At 23 years old, Paul Gu has attended Yale, been awarded a $100,000 grant as a Thiel fellow, co-founded Upstart, attracted millions in venture capital money, and is earning a 6-figure salary as Head of Product. Wow – what were you doing at 23?
Surprisingly, Paul found it nearly impossible to get a good rate for a loan. The banks wouldn’t lend, Prosper rejected him, and Lending Club offered him a loan with an interest rate in the high 20s. What gives? Using traditional credit scoring metrics, Paul has less than 3 years of credit history and is deemed high-risk.
Paul and his team at Upstart came to the realization that he is not alone and that there is an entire category of select “thin file” borrowers who have been overlooked by the system. These are recent graduates who have entered into the workforce with very promising career trajectories.
“We’re identifying prime borrowers before anybody else sees them,” said Dave Girouard, co-founder and CEO of Upstart.
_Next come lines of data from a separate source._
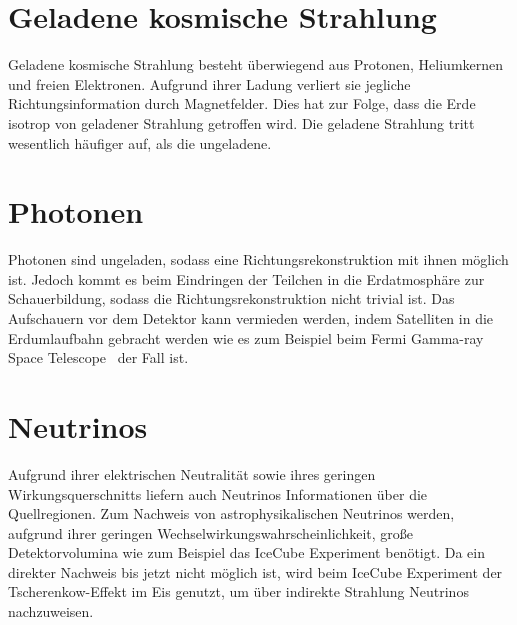 \section*{Geladene kosmische Strahlung}
Geladene kosmische Strahlung besteht überwiegend aus Protonen, Heliumkernen und freien Elektronen. 
Aufgrund ihrer Ladung verliert sie jegliche Richtungsinformation durch Magnetfelder. 
Dies hat zur Folge, dass die Erde isotrop von geladener Strahlung getroffen wird.
Die geladene Strahlung tritt wesentlich häufiger auf, als die ungeladene. 

\section*{Photonen}
Photonen sind ungeladen, sodass eine Richtungsrekonstruktion mit ihnen möglich ist. 
Jedoch kommt es beim Eindringen der Teilchen in die Erdatmosphäre zur Schauerbildung, sodass die Richtungsrekonstruktion nicht trivial ist. 
Das Aufschauern vor dem Detektor kann vermieden werden, indem Satelliten in die Erdumlaufbahn gebracht werden wie es zum Beispiel beim Fermi Gamma-ray Space Telescope~\cite{fermi} der Fall ist.

\section*{Neutrinos}
Aufgrund ihrer elektrischen Neutralität sowie ihres geringen Wirkungsquerschnitts liefern auch Neutrinos Informationen über die Quellregionen. 
Zum Nachweis von astrophysikalischen Neutrinos werden, aufgrund ihrer geringen Wechselwirkungswahrscheinlichkeit, große Detektorvolumina wie zum Beispiel das IceCube Experiment benötigt.
Da ein direkter Nachweis bis jetzt nicht möglich ist, wird beim IceCube Experiment \cite{icecube} der Tscherenkow-Effekt im Eis genutzt, um über indirekte Strahlung Neutrinos nachzuweisen.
In addition to credit and salary data, Upstart uses education-related variables to predict a borrower’s earning potential, employability and their propensity to repay the loan.
“We want to support those who just finished their education and are starting a job,” said Girouard, “In addition to looking at [your credit] and your income, we look at where you went to college, what your area of study was, how you performed academically.”
Since early 2013 Upstart has originated $3.5 million worth of income-sharing agreements to 309 people backed by 2,192 lenders. Upstart has used their intelligence in the income sharing business to formulate their new product that is launching today.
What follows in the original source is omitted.